─── Provided data
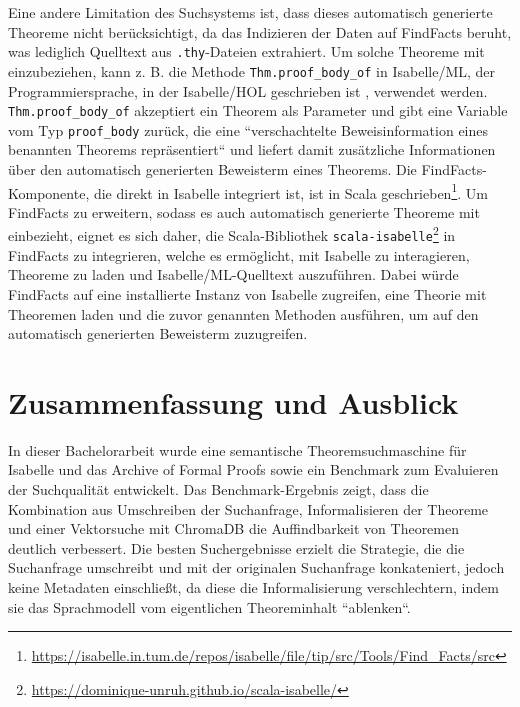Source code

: \documentclass[12pt,letterpaper]{article} %
\begin{document}
Eine andere Limitation des Suchsystems ist, dass dieses automatisch generierte Theoreme nicht berücksichtigt, da das Indizieren der Daten auf FindFacts beruht, was lediglich Quelltext aus \texttt{.thy}-Dateien extrahiert.
Um solche Theoreme mit einzubeziehen, kann z. B. die Methode \texttt{Thm.proof\_body\_of} \citep[S. 94]{wenzel_isabelleisar_implementation} in Isabelle/ML, der Programmiersprache, in der Isabelle/HOL geschrieben ist \citep{wenzel_isabelleisar_implementation}, verwendet werden.
\texttt{Thm.proof\_body\_of} akzeptiert ein Theorem als Parameter und gibt eine Variable vom Typ \texttt{proof\_body} zurück, die eine ``verschachtelte Beweisinformation eines benannten Theorems repräsentiert`` \citep[S. 94]{wenzel_isabelleisar_implementation} und liefert damit zusätzliche Informationen über den automatisch generierten Beweisterm eines Theorems.
Die FindFacts-Komponente, die direkt in Isabelle integriert ist, ist in Scala geschrieben\footnote{\url{https://isabelle.in.tum.de/repos/isabelle/file/tip/src/Tools/Find_Facts/src}}.
Um FindFacts zu erweitern, sodass es auch automatisch generierte Theoreme mit einbezieht, eignet es sich daher, die Scala-Bibliothek \texttt{scala-isabelle}\footnote{\url{https://dominique-unruh.github.io/scala-isabelle/}} in FindFacts zu integrieren, welche es ermöglicht, mit Isabelle zu interagieren, Theoreme zu laden und Isabelle/ML-Quelltext auszuführen.
Dabei würde FindFacts auf eine installierte Instanz von Isabelle zugreifen, eine Theorie mit Theoremen laden und die zuvor genannten Methoden ausführen, um auf den automatisch generierten Beweisterm zuzugreifen.

\section{Zusammenfassung und Ausblick}

In dieser Bachelorarbeit wurde eine semantische Theoremsuchmaschine für Isabelle und das Archive of Formal Proofs sowie ein Benchmark zum Evaluieren der Suchqualität entwickelt.
Das Benchmark-Ergebnis zeigt, dass die Kombination aus Umschreiben der Suchanfrage, Informalisieren der Theoreme und einer Vektorsuche mit ChromaDB die Auffindbarkeit von Theoremen deutlich verbessert.
Die besten Suchergebnisse erzielt die Strategie, die die Suchanfrage umschreibt und mit der originalen Suchanfrage konkateniert, jedoch keine Metadaten einschließt, da diese die Informalisierung verschlechtern, indem sie das Sprachmodell vom eigentlichen Theoreminhalt ``ablenken``.
\end{document}
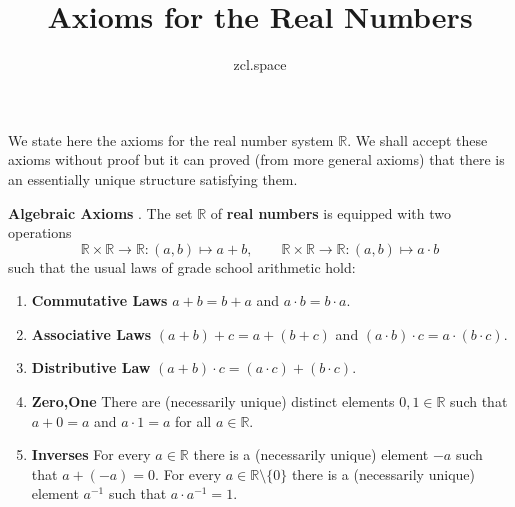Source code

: \documentclass[10pt,a4paper,UTF8]{article}
\author{zcl.space}
\date{}
\title{Axioms for the Real Numbers}
\begin{document}
\maketitle
\tableofcontents
{}
We state here the axioms for the real number system \(\mathbb{R}\).
We shall accept these axioms without proof but
it can proved (from more general axioms)
that there is an essentially unique structure satisfying them.


\textbf{Algebraic Axioms} .
The set \(\mathbb{R}\) of \textbf{real numbers}  is equipped with two operations
$$
\mathbb{R}\times\mathbb{R}\to\mathbb{R}:(a,b)\mapsto a+b,\qquad\mathbb{R}\times\mathbb{R}\to\mathbb{R}:(a,b)\mapsto a\cdot b
$$
such that the usual laws of grade school arithmetic hold:

\begin{enumerate}
\item \textbf{Commutative Laws} \(a+b=b+a\) and \(a\cdot b=b\cdot a\).
\item \textbf{Associative Laws}  \((a+b)+c=a+(b+c)\) and \((a\cdot b)\cdot c= a\cdot (b\cdot c)\).
\item \textbf{Distributive Law} \((a+b)\cdot c= (a\cdot c)+(b\cdot c)\).
\item \textbf{Zero,One} There are (necessarily unique) distinct elements \(0,1\in\mathbb{R}\) such that \(a+0=a\) and \(a\cdot 1=a\) for all \(a\in\mathbb{R}\).
\item \textbf{Inverses} For every \(a\in\mathbb{R}\) there is a (necessarily unique) element \(-a\) such that \(a+(-a)=0\). For every \(a\in\mathbb{R}\setminus\{0\}\) there is a (necessarily unique) element \(a^{-1}\) such that \(a\cdot a^{-1}=1\).
\end{enumerate}
\end{document}
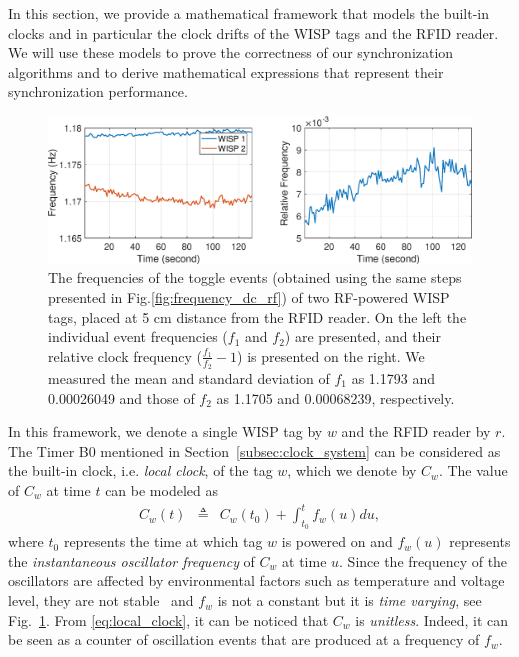 \documentclass[10pt,journal,compsoc]{IEEEtran}
\begin{document}
In this section, we provide a mathematical framework that models the built-in clocks and in particular the clock drifts of the WISP tags and the RFID reader. We will use these models to prove the correctness of our synchronization algorithms and to derive mathematical expressions that represent their synchronization performance.
\begin{figure}
	\centering
	\includegraphics[width=1.4\columnwidth] {figures/relative_clock_frequency.eps}
	\caption{\label{fig:frequency}The frequencies of the toggle events (obtained using the same steps presented in Fig.\ref{fig:frequency_dc_rf}) of two RF-powered WISP tags, placed at 5 cm distance from the RFID reader. On the left the individual event frequencies ($f_1$ and $f_2$) are presented, and their relative clock frequency ($\frac{f_1}{f_2}-1$) is presented on the right. We measured the mean and standard deviation of $f_1$ as 1.1793 and 0.00026049 and those of $f_2$ as 1.1705 and  0.00068239, respectively.}
\end{figure}
In this framework, we denote a single WISP tag by $w$ and the RFID reader by $r$. The Timer B0 mentioned in Section~\ref{subsec:clock_system} can be considered as the built-in clock, i.e. \emph{local clock}, of the tag $w$, 
which we denote by $C_{w}$. The value of $C_{w}$ at time $t$ can be modeled as
%
\begin{eqnarray}
C_{w}(t) & \triangleq & C_w(t_0)+ \int_{t_0}^{t}f_{w}(u)du, 
\label{eq:local_clock}
\end{eqnarray}
%
where $t_0$ represents the time at which tag $w$ is powered on and  $f_{w}(u)$ represents the \emph{instantaneous oscillator frequency} of $C_{w}$ at time $u$. Since the frequency of the oscillators are affected by environmental factors such as temperature and voltage level, they are not stable~\cite{Lenzen2009Optimal} and $f_{w}$ is not a constant but it is \emph{time varying}, see Fig.~\ref{fig:frequency}. From \eqref{eq:local_clock}, it can be noticed that $C_w$ is \emph{unitless}. Indeed, it can be seen as a counter of oscillation events that are produced at a frequency of $f_w$.
\end{document}
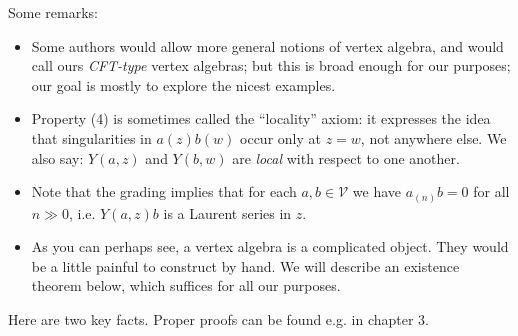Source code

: \documentclass[12pt,letterpaper,reqno]{amsart}
\numberwithin{equation}{section}
\newcommand{\vertex}{\mathcal{V}}
\newcommand{\ti}[1]{\textit{#1}}
\begin{document}
Some remarks:
\begin{itemize}
\item Some authors would allow more general notions of
vertex algebra, and would call ours \ti{CFT-type} vertex algebras;
but this is broad enough for our purposes;
our goal is mostly to explore the nicest examples.

\item Property (4) is sometimes called the ``locality'' axiom: it 
expresses the idea that singularities in $a(z) b(w)$ occur only
at $z=w$, not anywhere else. We also say: $Y(a,z)$ and $Y(b,w)$ are \ti{local} with respect to one another.

\item Note that the grading implies that for each \(a, b \in \vertex \) we have \(a_{(n)}b=0\) for all \(n\gg 0\), i.e. 
$Y(a,z) b$ is a Laurent series in $z$.



\item As you can perhaps see, a vertex algebra is a complicated object.
They would be a little painful to construct by hand. We will describe an
existence theorem below, which suffices for all our purposes.
\end{itemize}



Here are two key facts. Proper proofs can be found e.g.
in \cite{FrenkelBenZvi2004VertexAlgebrasCurves} chapter 3.
\end{document}
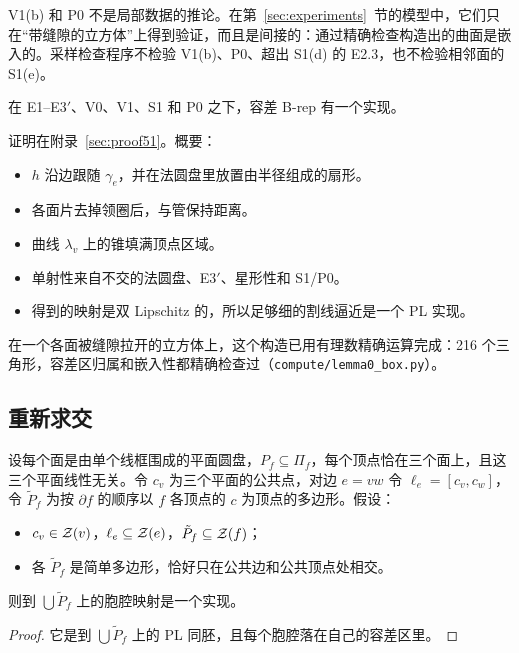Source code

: V1(b) 和 P0 不是局部数据的推论。在第~\ref{sec:experiments}~节的模型中，它们只在``带缝隙的立方体''上得到验证，而且是间接的：通过精确检查构造出的曲面是嵌入的。采样检查程序不检验 V1(b)、P0、超出 S1(d) 的 E2.3，也不检验相邻面的 S1(e)。

\begin{theorem}\label{thm:lemma0}
在 E1--E3$'$、V0、V1、S1 和 P0 之下，容差 B-rep 有一个实现。
\end{theorem}
证明在附录~\ref{sec:proof51}。概要：
\begin{itemize}
\item $h$ 沿边跟随 $\gamma_e$，并在法圆盘里放置由半径组成的扇形。
\item 各面片去掉领圈后，与管保持距离。
\item 曲线 $\lambda_v$ 上的锥填满顶点区域。
\item 单射性来自不交的法圆盘、E3$'$、星形性和 S1/P0。
\item 得到的映射是双 Lipschitz 的，所以足够细的割线逼近是一个 PL 实现。
\end{itemize}

\begin{example}
在一个各面被缝隙拉开的立方体上，这个构造已用有理数精确运算完成：216 个三角形，容差区归属和嵌入性都精确检查过（\texttt{compute/lemma0\_box.py}）。
\end{example}

\subsection{重新求交}

\begin{proposition}[平面，三度顶点]\label{prop:B}
设每个面是由单个线框围成的平面圆盘，$P_f\subseteq\Pi_f$，每个顶点恰在三个面上，且这三个平面线性无关。令 $c_v$ 为三个平面的公共点，对边 $e=vw$ 令 $\ell_e=[c_v,c_w]$，令 $\tilde P_f$ 为按 $\partial f$ 的顺序以 $f$ 各顶点的 $c$ 为顶点的多边形。假设：
\begin{itemize}
\item $c_v\in\Z(v)$，$\ell_e\subseteq\Z(e)$，$\tilde P_f\subseteq\Z(f)$；
\item 各 $\tilde P_f$ 是简单多边形，恰好只在公共边和公共顶点处相交。
\end{itemize}
则到 $\bigcup\tilde P_f$ 上的胞腔映射是一个实现。
\end{proposition}
\begin{proof}
它是到 $\bigcup\tilde P_f$ 上的 PL 同胚，且每个胞腔落在自己的容差区里。
\end{proof}

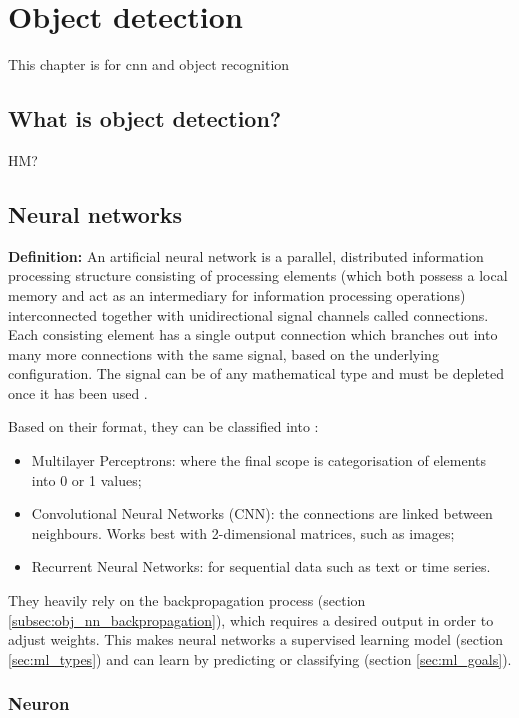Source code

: \chapter{Object detection}
\label{chap:obj}

This chapter is for cnn and object recognition

\section{What is object detection?}
\label{sec:obj_what}

HM?

\section{Neural networks}
\label{sec:obj_nn}

\textbf{Definition:} An artificial neural network is a parallel, distributed information processing structure consisting of processing elements (which both possess a local memory and act as an intermediary for information processing operations) interconnected together with unidirectional signal channels called connections. Each consisting element has a single output connection which branches out into many more connections with the same signal, based on the underlying configuration. The signal can be of any mathematical type and must be depleted once it has been used \cite{backpropagation}.

Based on their format, they can be classified into \cite{toulouse-nn}:

\begin{itemize}
\item{Multilayer Perceptrons: where the final scope is categorisation of elements into 0 or 1 values;}
\item{Convolutional Neural Networks (CNN): the connections are linked between neighbours. Works best with 2-dimensional matrices, such as images;}
\item{Recurrent Neural Networks: for sequential data such as text or time series.}
\end{itemize}

They heavily rely on the backpropagation process (section \ref{subsec:obj_nn_backpropagation}), which requires a desired output in order to adjust weights. This makes neural networks a supervised learning model (section \ref{sec:ml_types}) and can learn by predicting or classifying (section \ref{sec:ml_goals}).

\subsection{Neuron}
\label{subsec:obj_nn_neuron}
──────
Activity >> Would you print exactly, and only, the lines of the data above from the line with "Um solche Theoreme" through the line with "Beweisterm eines Theorems.", inclusive?

Response to the exercise >>
Um solche Theoreme mit einzubeziehen, kann z. B. die Methode \texttt{Thm.proof\_body\_of} \citep[S. 94]{wenzel_isabelleisar_implementation} in Isabelle/ML, der Programmiersprache, in der Isabelle/HOL geschrieben ist \citep{wenzel_isabelleisar_implementation}, verwendet werden.
\texttt{Thm.proof\_body\_of} akzeptiert ein Theorem als Parameter und gibt eine Variable vom Typ \texttt{proof\_body} zurück, die eine ``verschachtelte Beweisinformation eines benannten Theorems repräsentiert`` \citep[S. 94]{wenzel_isabelleisar_implementation} und liefert damit zusätzliche Informationen über den automatisch generierten Beweisterm eines Theorems.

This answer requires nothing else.